In ersten Experimenten untersuchten die amerikanischen Forscher den Effekt von PM2,5-Feinstaub an Mäusen. Die Belastung führte zur Bildung von fehlgefaltetem α-Synuclein in ihren Gehirnen. Auch das Verhalten der Tiere veränderte sich: Sie fanden sich in Labyrinthen schlechter zurecht und hatten Schwierigkeiten, neue Objekte zu erkennen. Zudem zeigte sich in den Gehirnen der Mäuse eine Schrumpfung des medialen Temporallappens, einer Hirnregion, die eine zentrale Rolle bei der Gedächtnisfunktion spielt. Dass sich die beobachteten Krankheitsmechanismen auch beim Menschen zeigen, legen weitere Ergebnisse der Studie nahe. Die Forscher werteten Krankenhausdaten von 56 Millionen US-Amerikanern aus – und fanden einen deutlichen Zusammenhang: In Regionen mit hoher PM2,5-Belastung mussten deutlich mehr Menschen wegen einer Lewy-Körperchen-Demenz ins Krankenhaus behandelt werden.

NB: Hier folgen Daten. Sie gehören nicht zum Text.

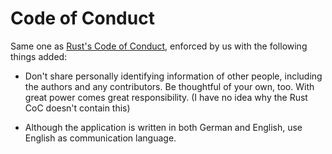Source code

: # Code of Conduct

Same one as [Rust's Code of Conduct], enforced by us with the following things added:

- Don't share personally identifying information of other people, including the authors and any
  contributors. Be thoughtful of your own, too. With great power comes great responsibility. (I
  have no idea why the Rust CoC doesn't contain this)

- Although the application is written in both German and English, use English as
  communication language.

[Rust's Code of Conduct]: https://www.rust-lang.org/policies/code-of-conduct

<!--
vim: tw=100
-->
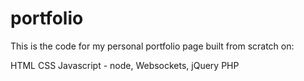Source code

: # portfolio

This is the code for my personal portfolio page built from scratch on:

HTML
CSS
Javascript - node, Websockets, jQuery
PHP
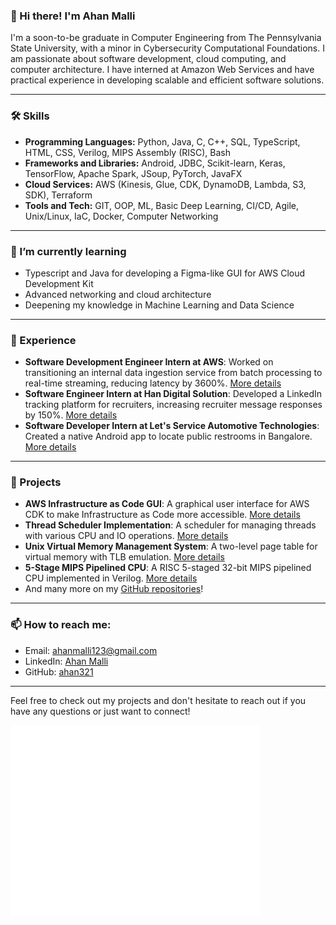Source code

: ### 👋 Hi there! I'm Ahan Malli

I'm a soon-to-be graduate in Computer Engineering from The Pennsylvania State University, with a minor in Cybersecurity Computational Foundations. I am passionate about software development, cloud computing, and computer architecture. I have interned at Amazon Web Services and have practical experience in developing scalable and efficient software solutions.

---

### 🛠 Skills
- **Programming Languages:** Python, Java, C, C++, SQL, TypeScript, HTML, CSS, Verilog, MIPS Assembly (RISC), Bash
- **Frameworks and Libraries:** Android, JDBC, Scikit-learn, Keras, TensorFlow, Apache Spark, JSoup, PyTorch, JavaFX
- **Cloud Services:** AWS (Kinesis, Glue, CDK, DynamoDB, Lambda, S3, SDK), Terraform
- **Tools and Tech:** GIT, OOP, ML, Basic Deep Learning, CI/CD, Agile, Unix/Linux, IaC, Docker, Computer Networking

---

### 🌱 I’m currently learning
- Typescript and Java for developing a Figma-like GUI for AWS Cloud Development Kit
- Advanced networking and cloud architecture
- Deepening my knowledge in Machine Learning and Data Science

---

### 💼 Experience
- **Software Development Engineer Intern at AWS**: Worked on transitioning an internal data ingestion service from batch processing to real-time streaming, reducing latency by 3600%. [More details](https://www.linkedin.com/in/ahanmalli)
- **Software Engineer Intern at Han Digital Solution**: Developed a LinkedIn tracking platform for recruiters, increasing recruiter message responses by 150%. [More details](https://www.linkedin.com/in/ahanmalli)
- **Software Developer Intern at Let's Service Automotive Technologies**: Created a native Android app to locate public restrooms in Bangalore. [More details](https://www.linkedin.com/in/ahanmalli)

---

### 🔭 Projects
- **AWS Infrastructure as Code GUI**: A graphical user interface for AWS CDK to make Infrastructure as Code more accessible. [More details](https://github.com/ahan321/aws-iac-gui)
- **Thread Scheduler Implementation**: A scheduler for managing threads with various CPU and IO operations. [More details](https://github.com/ahan321/thread-scheduler)
- **Unix Virtual Memory Management System**: A two-level page table for virtual memory with TLB emulation. [More details](https://github.com/ahan321/virtual-memory-management)
- **5-Stage MIPS Pipelined CPU**: A RISC 5-staged 32-bit MIPS pipelined CPU implemented in Verilog. [More details](https://github.com/ahan321/mips-cpu)
- And many more on my [GitHub repositories](https://github.com/ahan321?tab=repositories)!

---

### 📫 How to reach me:
- Email: [ahanmalli123@gmail.com](mailto:ahanmalli123@gmail.com)
- LinkedIn: [Ahan Malli](https://linkedin.com/in/ahanmalli)
- GitHub: [ahan321](https://github.com/ahan321)

---

Feel free to check out my projects and don't hesitate to reach out if you have any questions or just want to connect!


<img align="center" src="/github-metrics.svg" alt="Metrics" width="400">
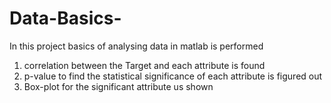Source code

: # Data-Basics-

In this project basics of analysing data in matlab is performed
1. correlation between the Target and each attribute is found
2. p-value to find the statistical significance of each attribute is figured out
3. Box-plot for the significant attribute us shown
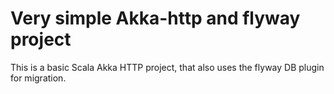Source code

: # Very simple Akka-http and flyway project

This is a basic Scala Akka HTTP project, that also uses the flyway DB plugin for migration.

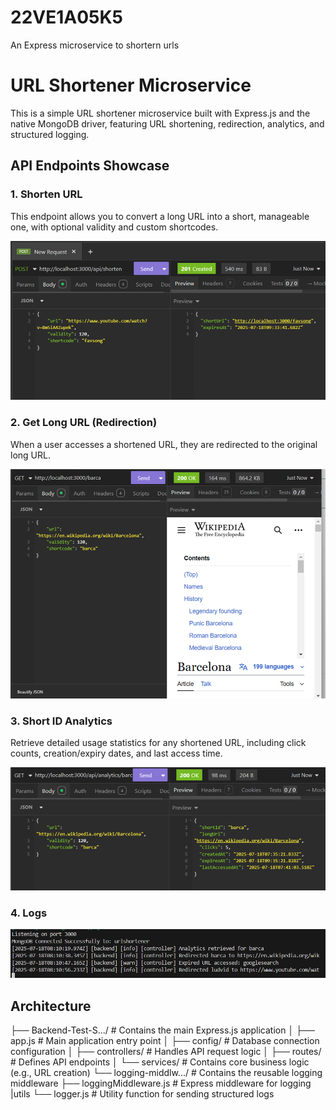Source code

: # 22VE1A05K5

An Express microservice to shortern urls

# URL Shortener Microservice

This is a simple URL shortener microservice built with Express.js and the native MongoDB driver, featuring URL shortening, redirection, analytics, and structured logging.

## API Endpoints Showcase

### 1. Shorten URL

This endpoint allows you to convert a long URL into a short, manageable one, with optional validity and custom shortcodes.

![Shorten URL Response](outputs/shortenUrl.png)

### 2. Get Long URL (Redirection)

When a user accesses a shortened URL, they are redirected to the original long URL.

![Get Long URL Redirection](outputs/getLongUrl.png)

### 3. Short ID Analytics

Retrieve detailed usage statistics for any shortened URL, including click counts, creation/expiry dates, and last access time.

![Short ID Analytics Response](./outputs/shortidAnalytics.png)

### 4. Logs

![Logs](./outputs/logOutput.png)

## Architecture

├── Backend-Test-S.../  # Contains the main Express.js application
│   ├── app.js          # Main application entry point
│   ├── config/         # Database connection configuration
│   ├── controllers/    # Handles API request logic
│   ├── routes/         # Defines API endpoints
│   └── services/       # Contains core business logic (e.g., URL creation)
└── logging-middlw.../  # Contains the reusable logging middleware
├── loggingMiddleware.js # Express middleware for logging
    |utils
    └── logger.js            # Utility function for sending structured logs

Wie können winzige Staubpartikel im Gehirn Prozesse auslösen, die schließlich zu einer Demenz führen? In den Mausexperimenten verursachte die Belastung mit PM2,5-Partikeln eine Fehlfaltung des Proteins α-Synuclein. Die Partikel gelangen entweder über die Lunge, den Blutkreislauf und durch die Blut-Hirn-Schranke oder über die Nase und den Riechnerv direkt ins Gehirn. Dort können sie Fehlfaltungen von Proteinen entweder unmittelbar anstoßen oder indirekt über Entzündungsreaktionen und oxidativen Stress auslösen. Auf diese Weise entstand in den Versuchen eine besonders schädliche Form des α-Synuclein, die sich im Gehirn weiter ausbreitete und typische Demenzsymptome hervorrief.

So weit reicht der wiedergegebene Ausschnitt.